Helen's long vigil had worn her into that extremity of emotion which can no longer avail itself of ordinary signs. She had not even risen to meet the news. She held out her hand feebly, and gave him a piteous look of inquiry, which her dry lips refused to sound. She looked as if it were possible that she had grown into an idiot as she sat there. He came forward to her, and took her hand in his.

'Dear Mrs Drummond,' he said, 'you will need all your courage; you must not give way; you must think of your child.'

'I know,' she said; her hand dropped out of his as if by its mere weight. She bowed her head as if to let this great salt bitter wave go over her—bowed it down till it sank upon her lap hidden in her clasped hands. There was nothing to be said further, not a word was necessary. She knew.

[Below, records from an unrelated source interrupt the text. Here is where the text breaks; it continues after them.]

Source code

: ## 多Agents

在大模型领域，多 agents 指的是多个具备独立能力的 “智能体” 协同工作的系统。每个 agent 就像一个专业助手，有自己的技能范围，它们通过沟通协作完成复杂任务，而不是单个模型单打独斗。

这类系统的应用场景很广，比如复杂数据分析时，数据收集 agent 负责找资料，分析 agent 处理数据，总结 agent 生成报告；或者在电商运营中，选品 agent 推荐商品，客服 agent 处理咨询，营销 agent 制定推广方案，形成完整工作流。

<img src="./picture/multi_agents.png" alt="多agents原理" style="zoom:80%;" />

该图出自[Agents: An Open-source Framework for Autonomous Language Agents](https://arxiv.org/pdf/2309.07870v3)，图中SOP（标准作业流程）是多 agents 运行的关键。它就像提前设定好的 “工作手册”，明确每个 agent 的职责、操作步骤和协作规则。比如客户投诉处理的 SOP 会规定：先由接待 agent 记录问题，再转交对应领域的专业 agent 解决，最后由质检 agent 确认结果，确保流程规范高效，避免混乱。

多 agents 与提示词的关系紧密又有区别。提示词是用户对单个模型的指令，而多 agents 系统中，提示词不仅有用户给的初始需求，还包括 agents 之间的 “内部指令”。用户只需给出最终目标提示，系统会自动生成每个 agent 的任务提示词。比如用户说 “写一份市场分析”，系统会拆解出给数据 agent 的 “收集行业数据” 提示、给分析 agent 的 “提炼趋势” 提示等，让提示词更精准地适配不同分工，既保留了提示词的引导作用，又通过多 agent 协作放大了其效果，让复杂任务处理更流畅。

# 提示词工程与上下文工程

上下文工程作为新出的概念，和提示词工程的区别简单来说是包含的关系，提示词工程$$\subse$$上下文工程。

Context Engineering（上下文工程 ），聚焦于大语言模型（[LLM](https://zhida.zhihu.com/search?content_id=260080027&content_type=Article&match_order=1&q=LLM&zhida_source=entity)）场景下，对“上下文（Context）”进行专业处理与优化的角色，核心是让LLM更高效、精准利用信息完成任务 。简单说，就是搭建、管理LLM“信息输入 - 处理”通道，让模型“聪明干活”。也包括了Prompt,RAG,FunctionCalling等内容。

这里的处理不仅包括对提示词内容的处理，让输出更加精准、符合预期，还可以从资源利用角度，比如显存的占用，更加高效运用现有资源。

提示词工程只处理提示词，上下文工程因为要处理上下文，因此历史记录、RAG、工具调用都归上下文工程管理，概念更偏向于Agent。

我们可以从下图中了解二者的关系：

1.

And yet there was a story to tell. It was told to her very gently, and she had to listen to it, with her face hidden in her hands. She shuddered now and then as she listened. Sometimes a long convulsive sob escaped her, and shook her whole frame; but she was far beyond the ordinary relief of weeping. It was poor Robert's coat which Dr Maurice had brought with him, making all further doubt impossible. The gentleman had thrown it off when he took that boat at Chelsea. It was too warm, he said; 'and sure enough it was mortal warm,' the man added who had come to verify the mournful story. The gentleman had taken a skiff for a row. It was a clear, beautiful night, and he had been warned to keep out of the way of steamers and barges. If any harm came to him, the boatman said, it was not for want of knowing how to manage a boat. The little skiff had drifted in bottom up, and had been found that morning a mile down stream. That was all. Jane, who was the housemaid, went away crying, and drew down all the blinds except that of the room in which her mistress was. 'Surely missis will have the thought to do that,' she said. But poor Helen had not the thought.

And thus it all came to an end—their love, their prosperity, and that mitigated human happiness which they had enjoyed together—happiness not too perfect, and yet how sweet! Norah still slept through the bright morning, neglected by her usual attendant, and tired out by her unusual exertions on the previous night. 'She ought to know,' the maids said to each other, with that eagerness to make evil tidings known which is so strangely common; but the old nurse, who loved the child, would not have her disturbed. It was only when Helen rejected all their entreaties to lie down and rest that Martin consented to rouse the little girl. She came down, with her bright hair all about her shoulders, wrapped in a little white dressing-gown, flying with noiseless bare feet down the staircase, and, without a word of warning, threw herself upon her mother. It was not to console her mother, but to seek her own natural refuge in this uncomprehended calamity. 'Oh, mamma!' said Norah; 'oh, mamma, mamma!' She could find no other words of consolation. Torrents of youthful tears gushed from the child's eyes. She wept for both, while Helen sat tearless. And the blinds were not down nor the shutters closed in that room, as the servants recollected with horror, and the great golden light of morn shone in.

Thus they were left undisturbed in the full day, in the sweet sunshine; scarcely knowing, in the first stupor of misery, how it was that darkness had gathered in the midst of all their world of light.